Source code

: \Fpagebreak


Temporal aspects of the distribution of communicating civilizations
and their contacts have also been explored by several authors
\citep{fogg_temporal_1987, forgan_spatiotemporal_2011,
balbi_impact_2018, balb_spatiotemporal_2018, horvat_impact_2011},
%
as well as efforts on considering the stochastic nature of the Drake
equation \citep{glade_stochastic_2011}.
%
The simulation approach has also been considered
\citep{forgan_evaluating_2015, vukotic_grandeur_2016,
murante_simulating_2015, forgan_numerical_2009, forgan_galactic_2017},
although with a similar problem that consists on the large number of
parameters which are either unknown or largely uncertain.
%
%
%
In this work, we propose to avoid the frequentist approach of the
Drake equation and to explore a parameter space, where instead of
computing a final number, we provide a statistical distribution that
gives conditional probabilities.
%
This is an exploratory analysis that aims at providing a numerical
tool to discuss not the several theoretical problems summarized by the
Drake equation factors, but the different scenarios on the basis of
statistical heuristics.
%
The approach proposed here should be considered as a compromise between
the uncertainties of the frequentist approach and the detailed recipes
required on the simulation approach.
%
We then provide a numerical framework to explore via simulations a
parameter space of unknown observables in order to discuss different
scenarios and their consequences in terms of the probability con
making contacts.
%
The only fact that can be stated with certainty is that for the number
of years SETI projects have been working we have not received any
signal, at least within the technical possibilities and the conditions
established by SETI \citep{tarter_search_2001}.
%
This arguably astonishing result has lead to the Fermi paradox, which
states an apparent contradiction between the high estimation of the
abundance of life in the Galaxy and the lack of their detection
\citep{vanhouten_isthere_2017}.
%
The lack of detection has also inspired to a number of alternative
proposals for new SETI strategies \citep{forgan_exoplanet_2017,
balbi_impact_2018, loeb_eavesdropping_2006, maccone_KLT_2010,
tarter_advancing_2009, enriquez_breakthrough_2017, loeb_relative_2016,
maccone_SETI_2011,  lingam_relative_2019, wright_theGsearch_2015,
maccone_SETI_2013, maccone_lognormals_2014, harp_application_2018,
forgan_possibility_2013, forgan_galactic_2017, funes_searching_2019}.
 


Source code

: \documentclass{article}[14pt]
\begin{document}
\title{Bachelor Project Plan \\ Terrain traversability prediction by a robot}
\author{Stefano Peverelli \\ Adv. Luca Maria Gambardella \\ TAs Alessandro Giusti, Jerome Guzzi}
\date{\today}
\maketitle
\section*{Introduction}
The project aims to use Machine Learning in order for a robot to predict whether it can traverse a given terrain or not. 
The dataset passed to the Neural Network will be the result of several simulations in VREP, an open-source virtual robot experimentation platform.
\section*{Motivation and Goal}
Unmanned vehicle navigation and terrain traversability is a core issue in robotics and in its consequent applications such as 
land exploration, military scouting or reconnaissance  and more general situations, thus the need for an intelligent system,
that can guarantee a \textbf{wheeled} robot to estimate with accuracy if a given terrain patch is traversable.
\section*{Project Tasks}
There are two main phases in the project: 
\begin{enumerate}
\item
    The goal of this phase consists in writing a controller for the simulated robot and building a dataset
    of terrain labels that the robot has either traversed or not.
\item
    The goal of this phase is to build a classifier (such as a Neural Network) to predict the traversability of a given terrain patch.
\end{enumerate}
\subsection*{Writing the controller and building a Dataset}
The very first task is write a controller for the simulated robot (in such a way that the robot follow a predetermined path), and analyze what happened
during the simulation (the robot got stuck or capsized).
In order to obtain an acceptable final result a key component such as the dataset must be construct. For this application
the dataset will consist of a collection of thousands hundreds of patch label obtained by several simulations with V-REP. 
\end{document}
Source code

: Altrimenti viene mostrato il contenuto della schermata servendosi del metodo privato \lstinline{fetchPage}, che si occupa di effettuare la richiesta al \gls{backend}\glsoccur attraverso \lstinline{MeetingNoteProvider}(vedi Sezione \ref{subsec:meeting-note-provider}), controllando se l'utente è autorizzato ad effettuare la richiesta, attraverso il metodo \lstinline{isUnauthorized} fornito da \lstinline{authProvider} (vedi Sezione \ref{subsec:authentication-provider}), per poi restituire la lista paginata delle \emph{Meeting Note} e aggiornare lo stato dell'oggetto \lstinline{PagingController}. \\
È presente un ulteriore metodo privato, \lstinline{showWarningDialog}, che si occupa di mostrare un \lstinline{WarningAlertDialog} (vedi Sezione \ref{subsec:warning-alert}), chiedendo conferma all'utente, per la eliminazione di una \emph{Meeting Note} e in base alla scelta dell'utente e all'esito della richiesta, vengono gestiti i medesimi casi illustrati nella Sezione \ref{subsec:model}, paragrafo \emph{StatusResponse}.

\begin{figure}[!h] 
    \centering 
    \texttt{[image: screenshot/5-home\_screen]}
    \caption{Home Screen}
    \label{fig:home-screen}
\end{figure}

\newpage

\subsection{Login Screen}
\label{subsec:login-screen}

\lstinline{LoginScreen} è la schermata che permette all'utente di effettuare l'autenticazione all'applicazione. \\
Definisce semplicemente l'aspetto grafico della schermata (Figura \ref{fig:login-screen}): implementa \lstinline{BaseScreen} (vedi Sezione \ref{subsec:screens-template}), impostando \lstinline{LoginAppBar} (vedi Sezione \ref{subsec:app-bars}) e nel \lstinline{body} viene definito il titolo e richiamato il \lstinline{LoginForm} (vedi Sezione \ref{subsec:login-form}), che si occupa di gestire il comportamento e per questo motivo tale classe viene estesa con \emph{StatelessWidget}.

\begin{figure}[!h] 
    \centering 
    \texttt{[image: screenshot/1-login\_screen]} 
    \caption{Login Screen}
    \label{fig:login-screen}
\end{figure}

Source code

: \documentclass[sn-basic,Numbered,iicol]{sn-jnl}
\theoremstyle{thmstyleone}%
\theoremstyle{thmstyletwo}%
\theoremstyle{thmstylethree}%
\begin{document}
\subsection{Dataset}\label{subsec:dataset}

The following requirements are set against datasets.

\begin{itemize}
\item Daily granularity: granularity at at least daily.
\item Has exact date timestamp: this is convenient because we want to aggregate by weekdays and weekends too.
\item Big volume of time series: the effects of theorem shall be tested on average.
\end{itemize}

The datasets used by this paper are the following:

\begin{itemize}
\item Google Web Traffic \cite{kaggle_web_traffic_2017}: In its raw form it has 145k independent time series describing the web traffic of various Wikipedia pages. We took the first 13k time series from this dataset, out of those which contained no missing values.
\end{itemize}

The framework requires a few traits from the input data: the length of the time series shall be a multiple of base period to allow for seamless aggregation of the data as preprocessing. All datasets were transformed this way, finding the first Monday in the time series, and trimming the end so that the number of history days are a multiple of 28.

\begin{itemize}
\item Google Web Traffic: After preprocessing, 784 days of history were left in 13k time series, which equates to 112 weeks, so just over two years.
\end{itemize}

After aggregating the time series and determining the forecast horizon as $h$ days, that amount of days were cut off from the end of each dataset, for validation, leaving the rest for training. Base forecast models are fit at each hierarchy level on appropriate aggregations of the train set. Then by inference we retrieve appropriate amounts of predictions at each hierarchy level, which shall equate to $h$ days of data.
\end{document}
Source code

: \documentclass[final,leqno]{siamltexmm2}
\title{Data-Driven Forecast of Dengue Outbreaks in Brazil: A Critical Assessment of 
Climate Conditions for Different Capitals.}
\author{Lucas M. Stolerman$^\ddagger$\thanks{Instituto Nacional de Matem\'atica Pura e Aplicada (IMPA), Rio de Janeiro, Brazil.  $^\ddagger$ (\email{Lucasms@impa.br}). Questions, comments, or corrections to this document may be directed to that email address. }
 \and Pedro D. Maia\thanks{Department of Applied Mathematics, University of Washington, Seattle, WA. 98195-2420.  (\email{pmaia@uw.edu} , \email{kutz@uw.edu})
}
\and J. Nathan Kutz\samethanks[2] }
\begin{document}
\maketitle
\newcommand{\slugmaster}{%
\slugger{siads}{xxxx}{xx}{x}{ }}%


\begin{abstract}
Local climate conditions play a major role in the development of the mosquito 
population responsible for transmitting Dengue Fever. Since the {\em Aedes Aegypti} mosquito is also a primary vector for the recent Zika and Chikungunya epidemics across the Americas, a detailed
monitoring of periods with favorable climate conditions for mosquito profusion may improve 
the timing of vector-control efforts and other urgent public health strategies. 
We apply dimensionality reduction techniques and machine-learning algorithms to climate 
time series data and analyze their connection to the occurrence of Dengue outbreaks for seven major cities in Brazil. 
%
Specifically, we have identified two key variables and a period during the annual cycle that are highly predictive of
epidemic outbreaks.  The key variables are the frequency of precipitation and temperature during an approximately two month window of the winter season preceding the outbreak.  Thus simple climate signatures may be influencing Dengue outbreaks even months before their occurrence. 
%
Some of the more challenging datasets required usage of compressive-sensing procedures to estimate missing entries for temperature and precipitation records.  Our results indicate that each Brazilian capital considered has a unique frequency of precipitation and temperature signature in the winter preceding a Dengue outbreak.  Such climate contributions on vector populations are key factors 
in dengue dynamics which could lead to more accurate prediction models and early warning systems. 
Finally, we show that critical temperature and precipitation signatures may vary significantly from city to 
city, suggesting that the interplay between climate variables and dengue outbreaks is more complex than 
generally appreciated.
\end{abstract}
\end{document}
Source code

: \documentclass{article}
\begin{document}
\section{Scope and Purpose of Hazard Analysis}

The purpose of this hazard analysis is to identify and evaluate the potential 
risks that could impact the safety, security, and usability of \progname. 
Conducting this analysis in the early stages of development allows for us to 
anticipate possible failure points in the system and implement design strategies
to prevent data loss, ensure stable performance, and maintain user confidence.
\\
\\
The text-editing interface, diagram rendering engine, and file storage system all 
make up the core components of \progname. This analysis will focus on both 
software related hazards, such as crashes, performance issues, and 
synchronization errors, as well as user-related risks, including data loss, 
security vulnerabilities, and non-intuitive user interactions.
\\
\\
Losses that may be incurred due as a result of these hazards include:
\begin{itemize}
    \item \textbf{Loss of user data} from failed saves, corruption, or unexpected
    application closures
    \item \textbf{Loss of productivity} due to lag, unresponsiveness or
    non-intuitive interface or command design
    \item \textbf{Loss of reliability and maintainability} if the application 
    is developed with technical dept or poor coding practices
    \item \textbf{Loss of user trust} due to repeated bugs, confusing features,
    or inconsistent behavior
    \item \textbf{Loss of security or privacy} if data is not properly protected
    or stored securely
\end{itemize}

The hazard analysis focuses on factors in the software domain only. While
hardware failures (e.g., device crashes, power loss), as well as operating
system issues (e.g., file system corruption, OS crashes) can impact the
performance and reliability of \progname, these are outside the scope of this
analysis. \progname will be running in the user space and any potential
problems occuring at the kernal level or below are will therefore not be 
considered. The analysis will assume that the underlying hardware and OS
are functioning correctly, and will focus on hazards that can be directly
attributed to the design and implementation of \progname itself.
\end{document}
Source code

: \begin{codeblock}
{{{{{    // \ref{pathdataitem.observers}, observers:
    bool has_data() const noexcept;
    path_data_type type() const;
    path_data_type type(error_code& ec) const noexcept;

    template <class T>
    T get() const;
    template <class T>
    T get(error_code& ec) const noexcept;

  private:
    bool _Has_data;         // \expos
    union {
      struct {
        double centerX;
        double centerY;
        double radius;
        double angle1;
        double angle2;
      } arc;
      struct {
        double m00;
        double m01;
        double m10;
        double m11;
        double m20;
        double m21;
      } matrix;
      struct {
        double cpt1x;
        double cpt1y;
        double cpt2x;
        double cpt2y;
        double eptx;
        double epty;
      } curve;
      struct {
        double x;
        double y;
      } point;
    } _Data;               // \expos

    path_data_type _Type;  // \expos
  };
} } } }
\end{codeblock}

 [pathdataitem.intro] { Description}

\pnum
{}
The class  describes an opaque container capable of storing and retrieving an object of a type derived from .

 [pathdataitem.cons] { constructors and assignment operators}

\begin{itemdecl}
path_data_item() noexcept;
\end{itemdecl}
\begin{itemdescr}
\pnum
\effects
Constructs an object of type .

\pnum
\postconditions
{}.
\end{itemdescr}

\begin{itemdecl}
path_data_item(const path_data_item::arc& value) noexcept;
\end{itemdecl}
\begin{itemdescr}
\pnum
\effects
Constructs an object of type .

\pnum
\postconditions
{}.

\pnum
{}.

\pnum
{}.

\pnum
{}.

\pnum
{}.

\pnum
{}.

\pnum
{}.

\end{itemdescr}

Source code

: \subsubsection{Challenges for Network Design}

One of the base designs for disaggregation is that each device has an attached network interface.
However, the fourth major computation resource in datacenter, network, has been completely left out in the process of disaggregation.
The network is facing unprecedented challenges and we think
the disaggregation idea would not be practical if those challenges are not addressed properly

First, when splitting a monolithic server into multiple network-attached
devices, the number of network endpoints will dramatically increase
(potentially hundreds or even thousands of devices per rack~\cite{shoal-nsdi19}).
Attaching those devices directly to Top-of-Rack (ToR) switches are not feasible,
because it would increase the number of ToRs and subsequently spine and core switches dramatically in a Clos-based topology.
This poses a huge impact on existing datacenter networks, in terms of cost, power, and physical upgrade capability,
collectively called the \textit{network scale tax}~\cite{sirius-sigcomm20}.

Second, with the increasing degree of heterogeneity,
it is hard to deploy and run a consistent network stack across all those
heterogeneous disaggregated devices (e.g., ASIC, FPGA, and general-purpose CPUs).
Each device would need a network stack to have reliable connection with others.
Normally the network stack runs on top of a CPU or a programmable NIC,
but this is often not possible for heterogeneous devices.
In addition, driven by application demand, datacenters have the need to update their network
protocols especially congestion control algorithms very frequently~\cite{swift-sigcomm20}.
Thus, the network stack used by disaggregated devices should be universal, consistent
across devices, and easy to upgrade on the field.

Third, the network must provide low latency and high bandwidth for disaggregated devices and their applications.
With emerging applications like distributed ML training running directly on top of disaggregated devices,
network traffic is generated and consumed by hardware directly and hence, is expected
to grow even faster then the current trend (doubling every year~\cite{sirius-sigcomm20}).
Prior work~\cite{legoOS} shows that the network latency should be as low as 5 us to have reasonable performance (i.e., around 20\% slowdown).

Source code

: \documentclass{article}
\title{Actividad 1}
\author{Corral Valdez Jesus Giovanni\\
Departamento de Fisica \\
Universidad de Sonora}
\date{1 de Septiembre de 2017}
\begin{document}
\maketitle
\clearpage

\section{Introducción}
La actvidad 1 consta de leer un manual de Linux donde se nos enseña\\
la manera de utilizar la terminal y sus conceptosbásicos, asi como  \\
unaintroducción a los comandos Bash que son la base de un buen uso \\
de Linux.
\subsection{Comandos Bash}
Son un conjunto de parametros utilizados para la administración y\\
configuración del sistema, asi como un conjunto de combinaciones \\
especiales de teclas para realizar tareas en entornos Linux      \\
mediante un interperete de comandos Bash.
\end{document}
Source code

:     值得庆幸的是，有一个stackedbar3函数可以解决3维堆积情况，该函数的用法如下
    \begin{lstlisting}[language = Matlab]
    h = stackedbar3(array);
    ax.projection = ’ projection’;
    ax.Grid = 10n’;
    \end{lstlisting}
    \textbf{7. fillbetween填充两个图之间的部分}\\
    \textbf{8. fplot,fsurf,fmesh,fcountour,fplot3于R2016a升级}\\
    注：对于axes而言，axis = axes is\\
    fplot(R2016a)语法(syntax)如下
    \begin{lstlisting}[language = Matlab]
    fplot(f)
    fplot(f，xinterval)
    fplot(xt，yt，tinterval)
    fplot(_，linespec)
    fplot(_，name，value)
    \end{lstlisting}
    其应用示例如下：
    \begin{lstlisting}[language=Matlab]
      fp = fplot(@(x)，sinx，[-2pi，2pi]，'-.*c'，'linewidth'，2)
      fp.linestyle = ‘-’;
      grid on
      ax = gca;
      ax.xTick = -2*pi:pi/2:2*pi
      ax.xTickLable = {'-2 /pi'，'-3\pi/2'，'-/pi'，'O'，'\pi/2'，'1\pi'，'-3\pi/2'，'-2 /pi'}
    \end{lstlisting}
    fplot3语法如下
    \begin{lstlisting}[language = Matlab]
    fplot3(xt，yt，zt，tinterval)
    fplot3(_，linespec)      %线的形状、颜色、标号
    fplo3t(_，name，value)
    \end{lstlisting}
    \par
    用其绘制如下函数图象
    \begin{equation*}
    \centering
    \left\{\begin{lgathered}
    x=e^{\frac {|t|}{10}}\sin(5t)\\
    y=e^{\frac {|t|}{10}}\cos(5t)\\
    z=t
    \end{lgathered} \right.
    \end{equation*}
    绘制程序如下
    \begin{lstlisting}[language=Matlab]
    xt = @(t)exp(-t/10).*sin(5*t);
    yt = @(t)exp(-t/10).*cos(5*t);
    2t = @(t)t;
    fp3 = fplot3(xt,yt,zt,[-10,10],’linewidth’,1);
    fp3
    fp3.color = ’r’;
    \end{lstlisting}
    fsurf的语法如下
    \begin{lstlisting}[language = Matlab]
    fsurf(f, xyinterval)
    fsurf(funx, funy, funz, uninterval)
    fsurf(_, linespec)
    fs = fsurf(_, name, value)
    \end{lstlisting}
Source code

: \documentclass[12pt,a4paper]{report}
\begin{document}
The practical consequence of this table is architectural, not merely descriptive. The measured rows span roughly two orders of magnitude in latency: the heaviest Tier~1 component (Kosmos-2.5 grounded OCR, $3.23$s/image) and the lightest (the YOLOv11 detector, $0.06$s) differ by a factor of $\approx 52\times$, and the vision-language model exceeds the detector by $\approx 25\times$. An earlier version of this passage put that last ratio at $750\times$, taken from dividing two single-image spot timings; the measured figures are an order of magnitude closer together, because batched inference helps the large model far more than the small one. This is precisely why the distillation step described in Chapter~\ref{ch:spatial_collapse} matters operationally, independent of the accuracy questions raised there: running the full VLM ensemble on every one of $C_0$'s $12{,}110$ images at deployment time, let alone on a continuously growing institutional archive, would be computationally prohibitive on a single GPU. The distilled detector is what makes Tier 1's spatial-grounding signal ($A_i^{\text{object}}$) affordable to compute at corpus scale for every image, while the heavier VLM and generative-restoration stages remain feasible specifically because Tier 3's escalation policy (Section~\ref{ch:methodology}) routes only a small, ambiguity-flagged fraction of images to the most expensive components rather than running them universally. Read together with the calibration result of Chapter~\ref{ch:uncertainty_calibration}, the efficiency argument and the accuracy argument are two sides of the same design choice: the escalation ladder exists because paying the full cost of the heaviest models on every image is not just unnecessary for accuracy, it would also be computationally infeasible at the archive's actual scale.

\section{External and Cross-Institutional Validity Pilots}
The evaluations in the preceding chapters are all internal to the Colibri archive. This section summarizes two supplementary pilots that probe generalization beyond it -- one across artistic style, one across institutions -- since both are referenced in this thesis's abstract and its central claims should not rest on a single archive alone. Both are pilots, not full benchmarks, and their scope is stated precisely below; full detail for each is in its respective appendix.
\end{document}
○ ○ ○ ○
▶ _PROBLEM_
Output, please, only the lines running from the start of the entries through the line that contains "We then provide", including both of those lines.

▶ _WRITTEN SOLUTION_
Source code

: \Fpagebreak


Temporal aspects of the distribution of communicating civilizations
and their contacts have also been explored by several authors
\citep{fogg_temporal_1987, forgan_spatiotemporal_2011,
balbi_impact_2018, balb_spatiotemporal_2018, horvat_impact_2011},
%
as well as efforts on considering the stochastic nature of the Drake
equation \citep{glade_stochastic_2011}.
%
The simulation approach has also been considered
\citep{forgan_evaluating_2015, vukotic_grandeur_2016,
murante_simulating_2015, forgan_numerical_2009, forgan_galactic_2017},
although with a similar problem that consists on the large number of
parameters which are either unknown or largely uncertain.
%
%
%
In this work, we propose to avoid the frequentist approach of the
Drake equation and to explore a parameter space, where instead of
computing a final number, we provide a statistical distribution that
gives conditional probabilities.
%
This is an exploratory analysis that aims at providing a numerical
tool to discuss not the several theoretical problems summarized by the
Drake equation factors, but the different scenarios on the basis of
statistical heuristics.
%
The approach proposed here should be considered as a compromise between
the uncertainties of the frequentist approach and the detailed recipes
required on the simulation approach.
%
We then provide a numerical framework to explore via simulations a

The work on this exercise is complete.